The Practical Ethics Program required JHU faculty to work with colleagues from other divisions across the university. In addition, researchers have developed meaningful collaborations with institutions worldwide.

“Through Practical Ethics, I discovered a community of like-minded people and resources at Hopkins that I might not have otherwise found, and a meaningful home for my work beyond the Peabody Institute.”

  • Judah Adashi
    Peabody Institute



A primary goal of the Practical Ethics Program is to complete projects with real-world impact.
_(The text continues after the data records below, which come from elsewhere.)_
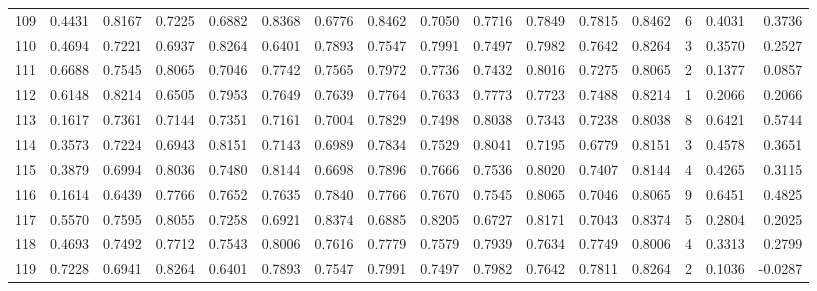 \begin{tabular}{lrrrrrrrrrrrrrrr}
109 &      0.4431 &  0.8167 &  0.7225 &  0.6882 &  0.8368 &  0.6776 &  0.8462 &  0.7050 &  0.7716 &  0.7849 &   0.7815 &     0.8462 &      6 &                    0.4031 &                     0.3736 \\
110 &      0.4694 &  0.7221 &  0.6937 &  0.8264 &  0.6401 &  0.7893 &  0.7547 &  0.7991 &  0.7497 &  0.7982 &   0.7642 &     0.8264 &      3 &                    0.3570 &                     0.2527 \\
111 &      0.6688 &  0.7545 &  0.8065 &  0.7046 &  0.7742 &  0.7565 &  0.7972 &  0.7736 &  0.7432 &  0.8016 &   0.7275 &     0.8065 &      2 &                    0.1377 &                     0.0857 \\
112 &      0.6148 &  0.8214 &  0.6505 &  0.7953 &  0.7649 &  0.7639 &  0.7764 &  0.7633 &  0.7773 &  0.7723 &   0.7488 &     0.8214 &      1 &                    0.2066 &                     0.2066 \\
113 &      0.1617 &  0.7361 &  0.7144 &  0.7351 &  0.7161 &  0.7004 &  0.7829 &  0.7498 &  0.8038 &  0.7343 &   0.7238 &     0.8038 &      8 &                    0.6421 &                     0.5744 \\
114 &      0.3573 &  0.7224 &  0.6943 &  0.8151 &  0.7143 &  0.6989 &  0.7834 &  0.7529 &  0.8041 &  0.7195 &   0.6779 &     0.8151 &      3 &                    0.4578 &                     0.3651 \\
115 &      0.3879 &  0.6994 &  0.8036 &  0.7480 &  0.8144 &  0.6698 &  0.7896 &  0.7666 &  0.7536 &  0.8020 &   0.7407 &     0.8144 &      4 &                    0.4265 &                     0.3115 \\
116 &      0.1614 &  0.6439 &  0.7766 &  0.7652 &  0.7635 &  0.7840 &  0.7766 &  0.7670 &  0.7545 &  0.8065 &   0.7046 &     0.8065 &      9 &                    0.6451 &                     0.4825 \\
117 &      0.5570 &  0.7595 &  0.8055 &  0.7258 &  0.6921 &  0.8374 &  0.6885 &  0.8205 &  0.6727 &  0.8171 &   0.7043 &     0.8374 &      5 &                    0.2804 &                     0.2025 \\
118 &      0.4693 &  0.7492 &  0.7712 &  0.7543 &  0.8006 &  0.7616 &  0.7779 &  0.7579 &  0.7939 &  0.7634 &   0.7749 &     0.8006 &      4 &                    0.3313 &                     0.2799 \\
119 &      0.7228 &  0.6941 &  0.8264 &  0.6401 &  0.7893 &  0.7547 &  0.7991 &  0.7497 &  0.7982 &  0.7642 &   0.7811 &     0.8264 &      2 &                    0.1036 &                    -0.0287 \\

\end{tabular}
Even with work still in progress, researchers are garnering news coverage, publishing scholarship, and more.

“The grant enabled us to do intensely focused work on the ethics of university community engagement, which has become one of the ongoing priority themes of the Arrighi Center for Global Studies.”

  • Beverly Silver
    Krieger School of Arts and Sciences

View impact of faculty’s work

leveraging success

Researchers are leveraging the success of their Practical Ethics projects to seek additional external funding. Currently more than $1 million in proposals are pending.

“Our submitted $500,000 proposal would further work initiated by Practical Ethics, as well as grow into a new area, how antimicrobial use changes impact management practices on a farm.”